Panto and a Hollywood blockbuster from the makers of The Matrix? That's typical of Allam's varied CV, but the idea of
evil is disturbingly blurred for his new stage role. In David Harrower's tense drama Blackbird, acclaimed at the Edinburgh Festival last year and
now opening in the West End, Allam is fiftysomething Ray, who is confronted by Una (Jodhi May), a 27-year-old woman full of unanswered questions
regarding their sexual affair when she was 12.
"These are two very damaged people who were consumed by desire, but in no way is this a defence of paedophilia,"
stresses the 52-year-old Allam. "Ray was undoubtedly wrong and was jailed for his actions. But the play is really about the shockwaves of
such a relationship. It's the most overwhelming thing that has ever happened to them."
In its exploration of self- delusion and personal responsibility, the play is drenched in ambiguities as Ray and
Una wrestle over the meaning of their past. "It's fascinating to tackle a play like this," Allam says. "The dialogue is sometimes fractured,
almost like poetry, and people aren't saying, or are unable to say, what they mean."
Blackbird also offered Allam the chance to work with Peter Stein, the German maverick who was the formative
artistic director of the Berlin Schaubühne company in the Seventies and Eighties. |
"No other director I've worked with combines such a marvellous visual sense and a forensic analysis of the text
with an awareness of body language," he says. "In this play they say one thing but their bodies can say something else."
Working with Stein also meant rehearsing at the director's country estate in Umbria. "It was bizarre reading up on
paedophilia in such lovely surroundings," Allam says. "The estate has olive trees and wild boar. But it got very hot and there's nowhere else really to go,
so rehearsals were pretty intense."
The part of Ray adds to Allam's impressive range that encompasses Benedict in Much Ado About Nothing, a Chandler-like
private eye in the musical City of Angels, and starring opposite Gillian Anderson in the West End two-hander What the Night is For. He's even played two German
Chancellors: Adolf Hitler in David Edgar's Speer and Willy Brandt in Michael Frayn's Democracy.
Such versatility comes at a price. Having been a stalwart of the Royal Shakespeare Company in the Eighties and the
National in the Nineties, he's now one of those actors who regular theatregoers know will deliver something funny, fresh or true. But he's yet to have the
screen break - ie, a hit detective series - that makes you a household name.

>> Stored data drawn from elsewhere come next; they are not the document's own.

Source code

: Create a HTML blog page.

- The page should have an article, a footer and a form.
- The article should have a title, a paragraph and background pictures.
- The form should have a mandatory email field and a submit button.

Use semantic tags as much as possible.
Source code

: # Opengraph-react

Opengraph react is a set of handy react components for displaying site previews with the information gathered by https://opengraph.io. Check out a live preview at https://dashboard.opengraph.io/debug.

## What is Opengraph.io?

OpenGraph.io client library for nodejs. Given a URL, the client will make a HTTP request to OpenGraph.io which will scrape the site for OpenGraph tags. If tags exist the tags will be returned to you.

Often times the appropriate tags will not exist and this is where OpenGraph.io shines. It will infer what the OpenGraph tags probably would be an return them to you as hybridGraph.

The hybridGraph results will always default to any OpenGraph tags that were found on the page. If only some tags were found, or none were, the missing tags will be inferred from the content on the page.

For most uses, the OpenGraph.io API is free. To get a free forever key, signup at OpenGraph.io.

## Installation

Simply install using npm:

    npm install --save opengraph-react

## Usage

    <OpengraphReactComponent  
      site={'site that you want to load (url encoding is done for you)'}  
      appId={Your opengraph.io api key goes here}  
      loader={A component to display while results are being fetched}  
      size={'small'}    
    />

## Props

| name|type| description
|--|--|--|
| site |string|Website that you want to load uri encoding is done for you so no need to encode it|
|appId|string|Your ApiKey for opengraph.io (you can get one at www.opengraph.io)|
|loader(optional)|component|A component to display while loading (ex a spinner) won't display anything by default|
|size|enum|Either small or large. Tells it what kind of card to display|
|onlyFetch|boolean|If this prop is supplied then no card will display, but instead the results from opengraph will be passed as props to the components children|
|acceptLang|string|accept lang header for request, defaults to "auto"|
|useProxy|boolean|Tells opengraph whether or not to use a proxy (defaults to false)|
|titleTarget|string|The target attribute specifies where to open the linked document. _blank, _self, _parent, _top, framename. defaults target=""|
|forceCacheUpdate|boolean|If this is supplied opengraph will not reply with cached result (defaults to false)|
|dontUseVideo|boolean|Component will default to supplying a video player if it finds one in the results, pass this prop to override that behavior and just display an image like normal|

His film parts have been small - he describes his V for Vendetta role as "this fascist evangelist TV presenter, a tiny but fun turn" -
and admits that people aren't sure how to cast him. "Nowadays, especially in film and TV, you have to cultivate a distinctive persona," says Allam, whose desire
to be an actor was first stirred by a recording of Paul Scofield as Lear. |
"I belong to an older tradition that encouraged you to be as versatile as possible. I remember seeing this book at school
about Olivier, Gielgud and the like. It had all these pictures from their rep days in all sorts of roles. That's what acting is all about, I thought."
The son of a London vicar, Allam can recall "playing on the bomb sites in the East End in the Fifties". A good enough singer
to play Javert in the original production of Les Misérables, he was encouraged to become an opera singer but opted to study drama at Manchester University: "I realised
you could do a lot more as a young actor than as a young singer."
His first job was as part of the feminist troupe Monstrous Regiment in the Seventies: "I could sing, play piano, keyboards and
guitar, which suited a collective where you did everything. One day I'd be handling the lights, the next discussing a new play with Caryl Churchill."
Last year he became a father for the second time. He and his actress wife Rebecca Saire now have two sons, William and Thomas.
And after years of being a company man, he now wants to keep himself "open to possibilities". He doesn't know what lies beyond Blackbird. But he's keen to tackle Lear.
"After all," he says, "it's what made me want to act in the first place."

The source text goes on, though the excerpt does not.